Bob "Bombardier" Satterfield (November 9, 1923 in St. Louis, Missouri – June 1, 1977) was a heavyweight boxer who fought from 1945–1957. Satterfield, who never fought for the title, retired with a record of 50 wins (35 KOs), 25 losses and 4 draws. He is in Ring magazine's list of 100 greatest punchers of all time at number 58. Satterfield later died from cancer at the age of 53.

Amateur career
Satterfield was the Chicago City Golden Gloves 147-pound champion in 1941.  He lost to Al Tribuani on a first round knockout in the inter-city championship between Chicago and New York boxers.

Professional career
Satterfield, known for his punching power and aggressive style, was a fan favorite. His poor stamina and weak chin often cost him fights, however. In his bout against heavyweight contender Rex Layne on March 9, 1951, Satterfield hurt Layne, and knocked him down for an eight count in the first round. Layne slowly retook control of the fight, and ultimately knocked out Satterfield in the eighth round.
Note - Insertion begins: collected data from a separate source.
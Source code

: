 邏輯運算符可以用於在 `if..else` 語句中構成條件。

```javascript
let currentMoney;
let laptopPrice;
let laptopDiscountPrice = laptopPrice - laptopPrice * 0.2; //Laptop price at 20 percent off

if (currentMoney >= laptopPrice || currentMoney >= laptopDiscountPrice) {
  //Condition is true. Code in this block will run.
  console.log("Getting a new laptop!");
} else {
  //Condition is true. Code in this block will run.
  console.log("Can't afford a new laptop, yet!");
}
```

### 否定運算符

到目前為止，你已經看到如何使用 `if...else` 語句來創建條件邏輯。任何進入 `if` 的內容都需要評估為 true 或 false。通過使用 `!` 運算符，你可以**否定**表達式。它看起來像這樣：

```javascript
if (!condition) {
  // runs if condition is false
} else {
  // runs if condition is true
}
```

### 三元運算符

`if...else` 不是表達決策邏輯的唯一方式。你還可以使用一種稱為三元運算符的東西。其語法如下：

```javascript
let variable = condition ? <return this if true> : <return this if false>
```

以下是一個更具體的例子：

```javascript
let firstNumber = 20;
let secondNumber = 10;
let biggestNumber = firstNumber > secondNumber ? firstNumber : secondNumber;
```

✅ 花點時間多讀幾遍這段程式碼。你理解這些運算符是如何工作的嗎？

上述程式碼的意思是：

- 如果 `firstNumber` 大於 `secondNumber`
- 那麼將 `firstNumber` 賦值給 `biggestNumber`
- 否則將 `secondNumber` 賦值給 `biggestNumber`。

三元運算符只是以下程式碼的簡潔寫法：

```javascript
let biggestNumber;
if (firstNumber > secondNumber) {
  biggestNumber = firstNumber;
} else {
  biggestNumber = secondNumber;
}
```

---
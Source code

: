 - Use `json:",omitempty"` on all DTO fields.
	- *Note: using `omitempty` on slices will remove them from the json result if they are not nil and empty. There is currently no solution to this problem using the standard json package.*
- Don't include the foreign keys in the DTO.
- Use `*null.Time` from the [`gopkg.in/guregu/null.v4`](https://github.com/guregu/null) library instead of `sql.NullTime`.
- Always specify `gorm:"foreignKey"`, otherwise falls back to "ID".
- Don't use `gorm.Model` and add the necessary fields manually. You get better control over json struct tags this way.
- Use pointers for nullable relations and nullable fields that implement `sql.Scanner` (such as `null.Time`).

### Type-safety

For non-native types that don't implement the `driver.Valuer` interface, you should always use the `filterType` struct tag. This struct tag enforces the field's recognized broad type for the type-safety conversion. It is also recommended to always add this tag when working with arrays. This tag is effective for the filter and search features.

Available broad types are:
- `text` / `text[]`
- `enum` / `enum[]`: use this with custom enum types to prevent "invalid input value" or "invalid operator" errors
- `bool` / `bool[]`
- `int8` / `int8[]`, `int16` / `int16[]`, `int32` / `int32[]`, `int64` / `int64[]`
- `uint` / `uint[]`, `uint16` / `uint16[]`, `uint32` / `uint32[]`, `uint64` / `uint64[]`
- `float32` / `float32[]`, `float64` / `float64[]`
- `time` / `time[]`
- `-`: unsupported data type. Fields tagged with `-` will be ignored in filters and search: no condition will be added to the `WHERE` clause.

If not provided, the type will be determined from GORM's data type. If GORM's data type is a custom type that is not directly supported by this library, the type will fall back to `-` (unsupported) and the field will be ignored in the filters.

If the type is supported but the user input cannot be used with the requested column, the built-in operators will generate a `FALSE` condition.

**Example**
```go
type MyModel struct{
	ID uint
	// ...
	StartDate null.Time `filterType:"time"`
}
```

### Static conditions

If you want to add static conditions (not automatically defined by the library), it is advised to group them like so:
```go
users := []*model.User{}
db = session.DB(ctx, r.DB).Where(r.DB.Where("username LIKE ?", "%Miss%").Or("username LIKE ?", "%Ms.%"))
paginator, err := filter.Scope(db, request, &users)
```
Satterfield was knocked out in 7 rounds by future middleweight champion Jake LaMotta on September 12, 1946. He was also knocked out in 2 rounds by former heavyweight champion Ezzard Charles on January 13, 1954.  Satterfield did score a knockout over future heavyweight contender Cleveland Williams and also beat the dangerous giant Cuban Niño Valdés, but lost by KO to light heavyweight champion Archie Moore, and dropped 2 out of 3 to future light heavyweight champion Harold Johnson.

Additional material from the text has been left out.